(Your goal): Search the records for "pnpm" and copy each line that holds it.

*** Opening of Records supplied ***

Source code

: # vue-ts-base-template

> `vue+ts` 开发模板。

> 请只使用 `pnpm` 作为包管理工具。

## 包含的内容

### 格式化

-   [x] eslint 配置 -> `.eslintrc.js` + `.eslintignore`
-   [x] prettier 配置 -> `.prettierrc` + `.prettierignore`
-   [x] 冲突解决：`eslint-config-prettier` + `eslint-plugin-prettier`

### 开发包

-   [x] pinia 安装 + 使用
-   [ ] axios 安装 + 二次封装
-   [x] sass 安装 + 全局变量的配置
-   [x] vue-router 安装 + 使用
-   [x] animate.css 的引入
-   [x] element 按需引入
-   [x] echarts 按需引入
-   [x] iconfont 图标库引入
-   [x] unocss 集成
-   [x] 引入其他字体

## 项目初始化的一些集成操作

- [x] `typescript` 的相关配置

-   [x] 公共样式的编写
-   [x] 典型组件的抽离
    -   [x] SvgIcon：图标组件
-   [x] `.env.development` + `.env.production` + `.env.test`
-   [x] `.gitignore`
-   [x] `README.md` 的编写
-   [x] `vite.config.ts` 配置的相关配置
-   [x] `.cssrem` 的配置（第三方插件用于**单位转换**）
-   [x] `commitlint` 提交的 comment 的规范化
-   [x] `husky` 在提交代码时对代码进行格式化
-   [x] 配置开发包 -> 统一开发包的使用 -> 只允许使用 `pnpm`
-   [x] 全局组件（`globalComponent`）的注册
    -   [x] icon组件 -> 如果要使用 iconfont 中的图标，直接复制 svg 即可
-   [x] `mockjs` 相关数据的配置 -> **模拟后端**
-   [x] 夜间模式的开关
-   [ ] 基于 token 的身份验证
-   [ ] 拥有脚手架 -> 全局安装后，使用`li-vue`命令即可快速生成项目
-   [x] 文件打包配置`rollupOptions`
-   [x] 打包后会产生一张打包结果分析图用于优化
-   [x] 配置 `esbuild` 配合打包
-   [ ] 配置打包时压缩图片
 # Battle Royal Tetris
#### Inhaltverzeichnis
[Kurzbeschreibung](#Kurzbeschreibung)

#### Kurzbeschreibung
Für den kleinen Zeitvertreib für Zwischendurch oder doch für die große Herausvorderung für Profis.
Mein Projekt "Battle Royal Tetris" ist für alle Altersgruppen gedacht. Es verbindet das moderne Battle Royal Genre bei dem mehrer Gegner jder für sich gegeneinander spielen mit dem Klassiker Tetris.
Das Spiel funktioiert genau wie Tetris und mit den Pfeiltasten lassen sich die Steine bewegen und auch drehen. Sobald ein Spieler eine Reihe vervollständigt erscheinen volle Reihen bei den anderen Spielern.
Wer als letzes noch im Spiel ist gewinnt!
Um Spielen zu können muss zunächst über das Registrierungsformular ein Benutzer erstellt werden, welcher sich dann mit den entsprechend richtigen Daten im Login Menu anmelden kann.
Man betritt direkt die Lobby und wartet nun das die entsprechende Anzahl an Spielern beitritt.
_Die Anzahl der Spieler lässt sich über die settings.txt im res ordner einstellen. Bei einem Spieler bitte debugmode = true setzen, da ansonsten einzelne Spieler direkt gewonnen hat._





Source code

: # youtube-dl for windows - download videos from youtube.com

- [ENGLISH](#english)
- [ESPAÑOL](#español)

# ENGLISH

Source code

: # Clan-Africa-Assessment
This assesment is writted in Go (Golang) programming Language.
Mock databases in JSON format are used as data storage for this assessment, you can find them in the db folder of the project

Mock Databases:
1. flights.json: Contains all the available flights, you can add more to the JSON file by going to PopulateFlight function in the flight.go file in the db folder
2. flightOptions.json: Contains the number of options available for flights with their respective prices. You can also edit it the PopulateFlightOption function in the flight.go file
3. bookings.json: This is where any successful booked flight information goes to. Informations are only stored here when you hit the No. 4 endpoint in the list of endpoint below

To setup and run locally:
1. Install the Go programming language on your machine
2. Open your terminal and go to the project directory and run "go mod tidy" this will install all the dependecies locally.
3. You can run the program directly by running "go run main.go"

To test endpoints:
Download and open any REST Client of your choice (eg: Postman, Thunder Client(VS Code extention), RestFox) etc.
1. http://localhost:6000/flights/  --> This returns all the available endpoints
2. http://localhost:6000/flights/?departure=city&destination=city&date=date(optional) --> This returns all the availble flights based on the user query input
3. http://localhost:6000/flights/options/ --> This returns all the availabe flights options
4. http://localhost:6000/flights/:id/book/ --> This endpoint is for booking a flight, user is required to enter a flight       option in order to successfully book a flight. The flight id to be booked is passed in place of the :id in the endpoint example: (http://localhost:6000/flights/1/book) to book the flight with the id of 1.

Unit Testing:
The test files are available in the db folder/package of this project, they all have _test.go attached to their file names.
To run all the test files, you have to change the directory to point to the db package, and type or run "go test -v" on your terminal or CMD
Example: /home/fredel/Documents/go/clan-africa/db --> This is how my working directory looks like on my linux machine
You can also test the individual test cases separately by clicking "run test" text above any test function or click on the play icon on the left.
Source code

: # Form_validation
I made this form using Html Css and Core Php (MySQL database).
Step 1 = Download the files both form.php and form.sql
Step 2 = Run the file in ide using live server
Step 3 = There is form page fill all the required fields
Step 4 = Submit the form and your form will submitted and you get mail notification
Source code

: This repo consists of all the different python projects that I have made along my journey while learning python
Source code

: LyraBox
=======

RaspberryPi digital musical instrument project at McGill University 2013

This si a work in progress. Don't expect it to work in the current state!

*** Close of Records supplied ***

(Response area):
> 请只使用 `pnpm` 作为包管理工具。
-   [x] 配置开发包 -> 统一开发包的使用 -> 只允许使用 `pnpm`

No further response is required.